• Task description: The lines to repeat run from the one containing "from Transformers ||" through the last line of the records below; repeat them exactly and give nothing more.

*** Opening of Records supplied ***

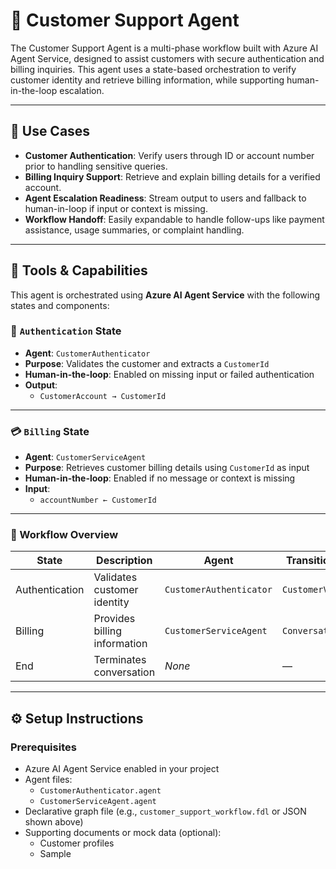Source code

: # 💬 Customer Support Agent

The Customer Support Agent is a multi-phase workflow built with Azure AI Agent Service, designed to assist customers with secure authentication and billing inquiries. This agent uses a state-based orchestration to verify customer identity and retrieve billing information, while supporting human-in-the-loop escalation.

---

## 💼 Use Cases

- **Customer Authentication**: Verify users through ID or account number prior to handling sensitive queries.
- **Billing Inquiry Support**: Retrieve and explain billing details for a verified account.
- **Agent Escalation Readiness**: Stream output to users and fallback to human-in-loop if input or context is missing.
- **Workflow Handoff**: Easily expandable to handle follow-ups like payment assistance, usage summaries, or complaint handling.

---

## 🧩 Tools & Capabilities

This agent is orchestrated using **Azure AI Agent Service** with the following states and components:

### 🔐 `Authentication` State

- **Agent**: `CustomerAuthenticator`  
- **Purpose**: Validates the customer and extracts a `CustomerId`
- **Human-in-the-loop**: Enabled on missing input or failed authentication
- **Output**:  
  - `CustomerAccount → CustomerId`

---

### 💳 `Billing` State

- **Agent**: `CustomerServiceAgent`  
- **Purpose**: Retrieves customer billing details using `CustomerId` as input
- **Human-in-the-loop**: Enabled if no message or context is missing
- **Input**:  
  - `accountNumber ← CustomerId`

---

### 🧭 Workflow Overview

| State            | Description                            | Agent                | Transition Event       |
|------------------|----------------------------------------|----------------------|------------------------|
| Authentication   | Validates customer identity            | `CustomerAuthenticator` | `CustomerValidated`    |
| Billing          | Provides billing information           | `CustomerServiceAgent`   | `ConversationEnd`      |
| End              | Terminates conversation                | *None*               | —                      |

---

## ⚙️ Setup Instructions

### Prerequisites

- Azure AI Agent Service enabled in your project
- Agent files:
  - `CustomerAuthenticator.agent`
  - `CustomerServiceAgent.agent`
- Declarative graph file (e.g., `customer_support_workflow.fdl` or JSON shown above)
- Supporting documents or mock data (optional):  
  - Customer profiles  
  - Sample
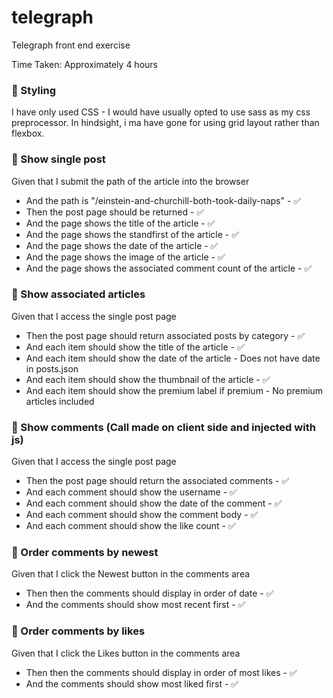 # telegraph
Telegraph front end exercise

Time Taken: Approximately 4 hours


### :mega: Styling

I have only used CSS - I would have usually opted to use sass as my css preprocessor. In hindsight, i ma have gone for using grid layout rather than flexbox.

### :mega: Show single post
Given that I submit the path of the article into the browser
* And the path is "/einstein-and-churchill-both-took-daily-naps" - :white_check_mark:
* Then the post page should be returned - :white_check_mark:
* And the page shows the title of the article - :white_check_mark:
* And the page shows the standfirst of the article - :white_check_mark:
* And the page shows the date of the article - :white_check_mark:
* And the page shows the image of the article - :white_check_mark:
* And the page shows the associated comment count of the article - :white_check_mark:


### :mega: Show associated articles
Given that I access the single post page
* Then the post page should return associated posts by category - :white_check_mark:
* And each item should show the title of the article - :white_check_mark:
* And each item should show the date of the article - Does not have date in posts.json
* And each item should show the thumbnail of the article - :white_check_mark:
* And each item should show the premium label if premium - No premium articles included


### :mega: Show comments (Call made on client side and injected with js)
Given that I access the single post page
* Then the post page should return the associated comments - :white_check_mark:
* And each comment should show the username - :white_check_mark:
* And each comment should show the date of the comment - :white_check_mark:
* And each comment should show the comment body - :white_check_mark:
* And each comment should show the like count - :white_check_mark:


### :mega: Order comments by newest
Given that I click the Newest button in the comments area
* Then then the comments should display in order of date - :white_check_mark:
* And the comments should show most recent first - :white_check_mark:

### :mega: Order comments by likes
Given that I click the Likes button in the comments area
* Then then the comments should display in order of most likes - :white_check_mark:
* And the comments should show most liked first - :white_check_mark:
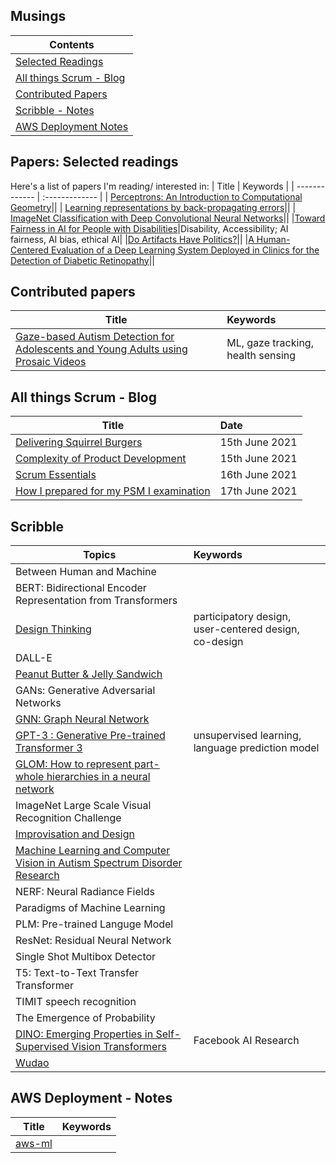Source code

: ## Musings 

| Contents       | 
| ------------- |  
| [Selected Readings](https://github.com/blessinvarkey/musings#papers-selected-readings) |  
| [All things Scrum - Blog](https://github.com/blessinvarkey/musings#scrum-blog)|
| [Contributed Papers](https://github.com/blessinvarkey/musings#contributed-papers)|
| [Scribble - Notes](https://github.com/blessinvarkey/musings#scribble)|
|[AWS Deployment Notes](https://github.com/blessinvarkey/musings#deployment-notes)|

## Papers: Selected readings
Here's a list of papers I'm reading/ interested in:
| Title        | Keywords |
| ------------- | :------------- | 
| [Perceptrons: An Introduction to Computational Geometry](https://mitpress.mit.edu/books/perceptrons)||
| [Learning representations by back-propagating errors](https://www.nature.com/articles/323533a0)||
| [ImageNet Classification with Deep Convolutional Neural Networks](https://papers.nips.cc/paper/2012/file/c399862d3b9d6b76c8436e924a68c45b-Paper.pdf)||
|[Toward Fairness in AI for People with Disabilities](https://arxiv.org/abs/1907.02227)|Disability, Accessibility; AI fairness, AI bias, ethical AI|
|[Do Artifacts Have Politics?](https://nissenbaum.tech.cornell.edu/papers/Winner.pdf)||
|[A Human-Centered Evaluation of a Deep Learning System Deployed in Clinics for the Detection of Diabetic Retinopathy](https://dl.acm.org/doi/abs/10.1145/3313831.3376718)||



## Contributed papers
| Title        | Keywords |
| ------------- | :------------- | 
|[Gaze-based Autism Detection for Adolescents and Young Adults using Prosaic Videos](https://arxiv.org/pdf/2005.12951.pdf)|ML, gaze tracking, health sensing|


## All things Scrum - Blog
| Title        | Date |
| ------------- | :------------- | 
| [Delivering Squirrel Burgers](https://github.com/blessinvarkey/musings/blob/main/posts/Scrum/15-06-2021-scrum-1-squirrel-burgers.md) | 15th June 2021 | 
| [Complexity of Product Development](https://github.com/blessinvarkey/musings/blob/main/posts/Scrum/15-06-2021-complexity-of-product-development.md) | 15th June 2021 | 
| [Scrum Essentials](https://github.com/blessinvarkey/musings/blob/main/posts/Scrum/16-06-2021-scrum-essentials.md) | 16th June 2021 | 
| [How I prepared for my PSM I examination](https://github.com/blessinvarkey/musings/blob/main/posts/Scrum/17-06-2021-psm-1-certification.md)| 17th June 2021|


## Scribble
| Topics        | Keywords |
| ------------- | :------------- | 
| Between Human and Machine||
| BERT: Bidirectional Encoder Representation from Transformers ||
| [Design Thinking](https://github.com/blessinvarkey/blog/blob/main/posts/design-thinking.md)|participatory design, user-centered design, co-design |
| DALL-E | |
|[Peanut Butter & Jelly Sandwich](http://static.zerorobotics.mit.edu/docs/team-activities/ProgrammingPeanutButterAndJelly.pdf)| |
| GANs: Generative Adversarial Networks ||
| [GNN: Graph Neural Network](https://dataflowr.github.io/website/modules/graph1/) | |
| [GPT-3 : Generative Pre-trained Transformer 3](posts/GPT-3.md) | unsupervised learning, language prediction model |
| [GLOM: How to represent part-whole hierarchies in a neural network](https://arxiv.org/pdf/2102.12627.pdf)||
| ImageNet Large Scale Visual Recognition Challenge ||
| [Improvisation and Design](https://www.researchgate.net/publication/221516785_Improvisation_principles_and_techniques_for_design) ||
| [Machine Learning and Computer Vision in Autism Spectrum Disorder Research](https://github.com/blessinvarkey/blog/blob/main/posts/ml-asd.md) ||
| NERF: Neural Radiance Fields | |
| Paradigms of Machine Learning |  |
| PLM: Pre-trained Languge Model | | 
| ResNet: Residual Neural Network | | 
| Single Shot Multibox Detector | |
| T5: Text-to-Text Transfer Transformer ||
| TIMIT speech recognition ||
| The Emergence of Probability ||
| [DINO: Emerging Properties in Self-Supervised Vision Transformers](https://ai.facebook.com/blog/dino-paws-computer-vision-with-self-supervised-transformers-and-10x-more-efficient-training) |Facebook AI Research|
|[Wudao](https://en.pingwest.com/a/8693)||



## AWS Deployment - Notes
| Title        | Keywords |
| ------------- | :------------- | 
| [aws-ml](posts/aws/aws.md) ||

*** Close of Records supplied ***

• Task output:
| BERT: Bidirectional Encoder Representation from Transformers ||
| [Design Thinking](https://github.com/blessinvarkey/blog/blob/main/posts/design-thinking.md)|participatory design, user-centered design, co-design |
| DALL-E | |
|[Peanut Butter & Jelly Sandwich](http://static.zerorobotics.mit.edu/docs/team-activities/ProgrammingPeanutButterAndJelly.pdf)| |
| GANs: Generative Adversarial Networks ||
| [GNN: Graph Neural Network](https://dataflowr.github.io/website/modules/graph1/) | |
| [GPT-3 : Generative Pre-trained Transformer 3](posts/GPT-3.md) | unsupervised learning, language prediction model |
| [GLOM: How to represent part-whole hierarchies in a neural network](https://arxiv.org/pdf/2102.12627.pdf)||
| ImageNet Large Scale Visual Recognition Challenge ||
| [Improvisation and Design](https://www.researchgate.net/publication/221516785_Improvisation_principles_and_techniques_for_design) ||
| [Machine Learning and Computer Vision in Autism Spectrum Disorder Research](https://github.com/blessinvarkey/blog/blob/main/posts/ml-asd.md) ||
| NERF: Neural Radiance Fields | |
| Paradigms of Machine Learning |  |
| PLM: Pre-trained Languge Model | | 
| ResNet: Residual Neural Network | | 
| Single Shot Multibox Detector | |
| T5: Text-to-Text Transfer Transformer ||
| TIMIT speech recognition ||
| The Emergence of Probability ||
| [DINO: Emerging Properties in Self-Supervised Vision Transformers](https://ai.facebook.com/blog/dino-paws-computer-vision-with-self-supervised-transformers-and-10x-more-efficient-training) |Facebook AI Research|
|[Wudao](https://en.pingwest.com/a/8693)||



## AWS Deployment - Notes
| Title        | Keywords |
| ------------- | :------------- | 
| [aws-ml](posts/aws/aws.md) ||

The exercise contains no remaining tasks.